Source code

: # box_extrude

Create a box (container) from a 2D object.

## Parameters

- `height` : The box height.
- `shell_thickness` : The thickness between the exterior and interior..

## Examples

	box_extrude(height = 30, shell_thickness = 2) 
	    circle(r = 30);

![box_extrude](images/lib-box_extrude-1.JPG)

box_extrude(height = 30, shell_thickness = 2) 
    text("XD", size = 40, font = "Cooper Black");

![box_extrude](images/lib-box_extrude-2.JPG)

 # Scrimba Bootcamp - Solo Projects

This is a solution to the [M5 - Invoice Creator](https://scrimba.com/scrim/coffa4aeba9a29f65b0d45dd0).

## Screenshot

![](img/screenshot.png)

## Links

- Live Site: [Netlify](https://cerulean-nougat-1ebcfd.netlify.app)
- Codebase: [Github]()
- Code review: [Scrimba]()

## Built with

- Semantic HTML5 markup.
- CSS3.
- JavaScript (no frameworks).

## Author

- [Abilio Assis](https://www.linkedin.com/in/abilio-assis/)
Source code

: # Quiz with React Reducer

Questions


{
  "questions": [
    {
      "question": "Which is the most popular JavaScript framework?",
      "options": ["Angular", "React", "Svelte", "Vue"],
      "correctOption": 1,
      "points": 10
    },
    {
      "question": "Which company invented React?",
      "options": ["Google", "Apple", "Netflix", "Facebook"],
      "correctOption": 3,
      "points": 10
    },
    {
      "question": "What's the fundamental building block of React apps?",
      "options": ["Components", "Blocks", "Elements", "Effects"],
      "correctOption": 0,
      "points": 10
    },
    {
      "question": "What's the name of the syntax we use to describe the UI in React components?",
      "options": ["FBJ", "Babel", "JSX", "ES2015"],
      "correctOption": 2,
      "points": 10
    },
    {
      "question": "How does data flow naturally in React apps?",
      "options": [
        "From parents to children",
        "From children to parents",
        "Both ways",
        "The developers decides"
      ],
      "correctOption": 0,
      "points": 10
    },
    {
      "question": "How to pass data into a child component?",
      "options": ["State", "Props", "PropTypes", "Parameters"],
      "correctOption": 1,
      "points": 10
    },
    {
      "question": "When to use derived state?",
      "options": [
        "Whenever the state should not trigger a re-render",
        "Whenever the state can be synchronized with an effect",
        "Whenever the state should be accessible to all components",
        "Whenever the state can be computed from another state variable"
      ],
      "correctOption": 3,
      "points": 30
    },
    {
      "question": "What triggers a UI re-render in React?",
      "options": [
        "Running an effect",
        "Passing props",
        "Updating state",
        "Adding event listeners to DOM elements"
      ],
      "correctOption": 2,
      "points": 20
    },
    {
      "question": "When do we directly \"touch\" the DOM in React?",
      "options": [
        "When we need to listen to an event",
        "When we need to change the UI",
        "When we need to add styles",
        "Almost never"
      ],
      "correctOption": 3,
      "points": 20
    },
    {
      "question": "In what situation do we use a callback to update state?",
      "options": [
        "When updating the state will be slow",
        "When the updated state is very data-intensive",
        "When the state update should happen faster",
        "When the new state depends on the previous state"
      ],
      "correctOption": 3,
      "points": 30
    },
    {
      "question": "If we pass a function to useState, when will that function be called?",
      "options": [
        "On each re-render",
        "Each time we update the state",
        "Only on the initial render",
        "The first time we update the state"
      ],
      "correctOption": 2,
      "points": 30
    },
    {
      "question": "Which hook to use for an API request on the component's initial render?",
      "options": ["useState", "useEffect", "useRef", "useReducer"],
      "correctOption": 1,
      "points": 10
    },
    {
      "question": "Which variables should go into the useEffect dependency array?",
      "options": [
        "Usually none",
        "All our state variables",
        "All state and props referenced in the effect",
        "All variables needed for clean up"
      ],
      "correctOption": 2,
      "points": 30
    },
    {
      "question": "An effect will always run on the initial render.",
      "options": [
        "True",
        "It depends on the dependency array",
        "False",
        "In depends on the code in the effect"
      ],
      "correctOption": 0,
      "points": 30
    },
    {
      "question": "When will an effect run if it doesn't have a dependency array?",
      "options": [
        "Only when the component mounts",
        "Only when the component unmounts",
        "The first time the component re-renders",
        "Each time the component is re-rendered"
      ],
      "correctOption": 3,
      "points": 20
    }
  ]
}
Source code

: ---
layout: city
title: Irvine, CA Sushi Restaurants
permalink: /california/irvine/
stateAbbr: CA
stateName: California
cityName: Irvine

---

---------------

Transcribe, please, every line from the first line of the listing above through the line with "- Code review: [Scrimba]()". Keep both ends and nothing else.

Source code

: # box_extrude

Create a box (container) from a 2D object.

## Parameters

- `height` : The box height.
- `shell_thickness` : The thickness between the exterior and interior..

## Examples

	box_extrude(height = 30, shell_thickness = 2) 
	    circle(r = 30);

![box_extrude](images/lib-box_extrude-1.JPG)

box_extrude(height = 30, shell_thickness = 2) 
    text("XD", size = 40, font = "Cooper Black");

![box_extrude](images/lib-box_extrude-2.JPG)

 # Scrimba Bootcamp - Solo Projects

This is a solution to the [M5 - Invoice Creator](https://scrimba.com/scrim/coffa4aeba9a29f65b0d45dd0).

## Screenshot

![](img/screenshot.png)

## Links

- Live Site: [Netlify](https://cerulean-nougat-1ebcfd.netlify.app)
- Codebase: [Github]()
- Code review: [Scrimba]()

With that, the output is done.